Les participants ont lancé trois appels urgents au G77 et à la communauté internationale :
1) Relancer le nouvel ordre économique international, proposé par le G77 en 1974, pour remédier au fardeau insoutenable de la dette
Comme le Climate Vulnerable Forum (CVF), une coalition de 58 pays très vulnérables, exprimé en juillet 2023, le système existant « ne permet pas à tous les pays en difficulté de bénéficier d’un traitement, n’oblige pas toutes les classes de créanciers à y participer et n’est pas lié aux objectifs climatiques et de développement, mais semble se concentrer uniquement sur la stabilisation ».
Le résultat est que les pays sont incapables de mobiliser des ressources pour le développement et une action climatique positive. Une annulation complète et équitable de la dette libérerait les nations du fardeau du remboursement de la dette et leur permettrait d’investir dans le développement durable, la résilience climatique et le bien-être de leurs citoyens.

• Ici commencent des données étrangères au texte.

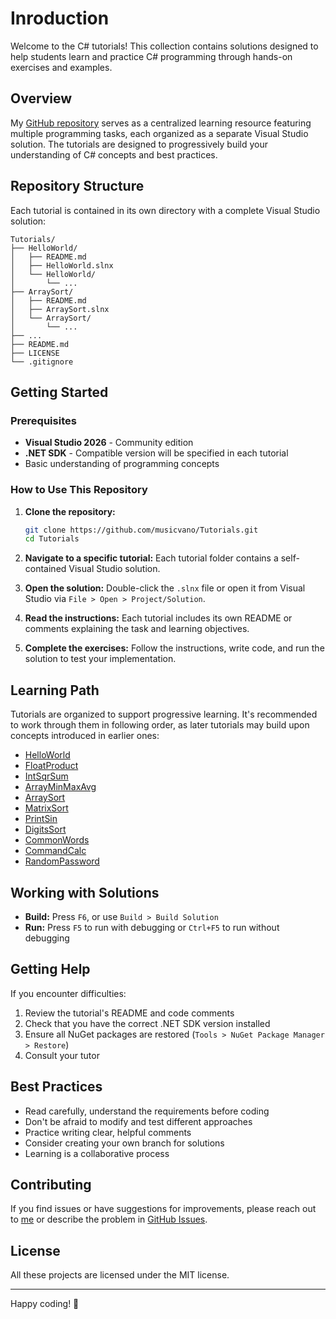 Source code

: # Inroduction

Welcome to the C# tutorials! This collection contains solutions designed to help students learn and practice C# programming through hands-on exercises and examples.

## Overview

My [GitHub repository](https://github.com/musicvano/Tutorials) serves as a centralized learning resource featuring multiple programming tasks, each organized as a separate Visual Studio solution. The tutorials are designed to progressively build your understanding of C# concepts and best practices.

## Repository Structure

Each tutorial is contained in its own directory with a complete Visual Studio solution:

```
Tutorials/
├── HelloWorld/
│   ├── README.md
│   ├── HelloWorld.slnx
│   └── HelloWorld/
│       └── ...
├── ArraySort/
│   ├── README.md
│   ├── ArraySort.slnx
│   └── ArraySort/
│       └── ...
├── ...
├── README.md
├── LICENSE
└── .gitignore
```

## Getting Started

### Prerequisites

- **Visual Studio 2026** - Community edition
- **.NET SDK** - Compatible version will be specified in each tutorial
- Basic understanding of programming concepts

### How to Use This Repository

1. **Clone the repository:**

   ```bash
   git clone https://github.com/musicvano/Tutorials.git
   cd Tutorials
   ```

2. **Navigate to a specific tutorial:**
   Each tutorial folder contains a self-contained Visual Studio solution.

3. **Open the solution:**
   Double-click the `.slnx` file or open it from Visual Studio via `File > Open > Project/Solution`.

4. **Read the instructions:**
   Each tutorial includes its own README or comments explaining the task and learning objectives.

5. **Complete the exercises:**
   Follow the instructions, write code, and run the solution to test your implementation.

## Learning Path

Tutorials are organized to support progressive learning. It's recommended to work through them in following order, as later tutorials may build upon concepts introduced in earlier ones:

- [HelloWorld](https://github.com/musicvano/Tutorials/tree/main/HelloWorld)
- [FloatProduct](https://github.com/musicvano/Tutorials/tree/main/FloatProduct)
- [IntSqrSum](https://github.com/musicvano/Tutorials/tree/main/IntSqrSum)
- [ArrayMinMaxAvg](https://github.com/musicvano/Tutorials/tree/main/ArrayMinMaxAvg)
- [ArraySort](https://github.com/musicvano/Tutorials/tree/main/ArraySort)
- [MatrixSort](https://github.com/musicvano/Tutorials/tree/main/MatrixSort)
- [PrintSin](https://github.com/musicvano/Tutorials/tree/main/PrintSin)
- [DigitsSort](https://github.com/musicvano/Tutorials/tree/main/DigitsSort)
- [CommonWords](https://github.com/musicvano/Tutorials/tree/main/CommonWords)
- [CommandCalc](https://github.com/musicvano/Tutorials/tree/main/CommandCalc)
- [RandomPassword](https://github.com/musicvano/Tutorials/tree/main/RandomPassword)

## Working with Solutions

- **Build:** Press `F6`, or use `Build > Build Solution`
- **Run:** Press `F5` to run with debugging or `Ctrl+F5` to run without debugging

## Getting Help

If you encounter difficulties:

1. Review the tutorial's README and code comments
2. Check that you have the correct .NET SDK version installed
3. Ensure all NuGet packages are restored (`Tools > NuGet Package Manager > Restore`)
4. Consult your tutor

## Best Practices

- Read carefully, understand the requirements before coding
- Don't be afraid to modify and test different approaches
- Practice writing clear, helpful comments
- Consider creating your own branch for solutions
- Learning is a collaborative process

## Contributing

If you find issues or have suggestions for improvements, please reach out to [me](/about) or describe the problem in [GitHub Issues](https://github.com/musicvano/Tutorials/issues).

## License

All these projects are licensed under the MIT license.

---

Happy coding! 🚀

2) Mettre fin au néocolonialisme et arrêter le cycle non vertueux de l’endettement
Selon le Rapport 2023 sur le financement du développement durable, 52 économies en développement – qui abritent la moitié de la population mondiale vivant dans une pauvreté extrême – sont soit surendettées, soit exposées à un risque élevé de surendettement. Outre l’annulation de la dette, ce cycle peut être stoppé et les pays peuvent être en mesure de développer des actions climatiques en intensifiant les échanges de dette contre le climat. Ces arrangements permettent aux pays de réduire leurs dettes en échange d’un engagement à financer des projets climatiques nationaux avec les ressources financières libérées.
3) Mettre fin à la production de combustibles fossiles et au colonialisme vert grâce à une transition juste
La lutte contre le changement climatique nécessite l’élimination progressive des combustibles fossiles. Des partenariats pour une transition énergétique juste (JETP) ont été établis pour certaines économies émergentes dépendantes du charbon, par le biais desquels les pays industrialisés ont convenu d’aider les pays en développement (par exemple l’Afrique du Sud) à s’éloigner du charbon tout en s’attaquant aux conséquences pour les travailleurs et les communautés concernés. Cependant, ces plans présentent deux inconvénients majeurs : le montant d’argent est très faible ; et cela se présente principalement sous la forme de prêts, ce qui ne fait qu’ajouter au cycle non vertueux de l’endettement.
Nous plaidons pour une réforme des JETP afin d’augmenter considérablement le financement et de passer des prêts aux subventions. En outre, nous appelons à une élimination mondiale planifiée et équitable des combustibles fossiles qui s’attaque aux inégalités entre le Nord et le Sud, avec comme point de départ la mise en place d’un registre mondial des réserves de combustibles fossiles.
L’urgence de l’action climatique ne peut être surestimée. Les pays du Sud supportent un fardeau disproportionné des impacts du changement climatique, qui affectent les moyens de subsistance, les écosystèmes et les générations futures. Nous appelons la communauté internationale et le G77 à prendre ces trois mesures urgentes et essentielles.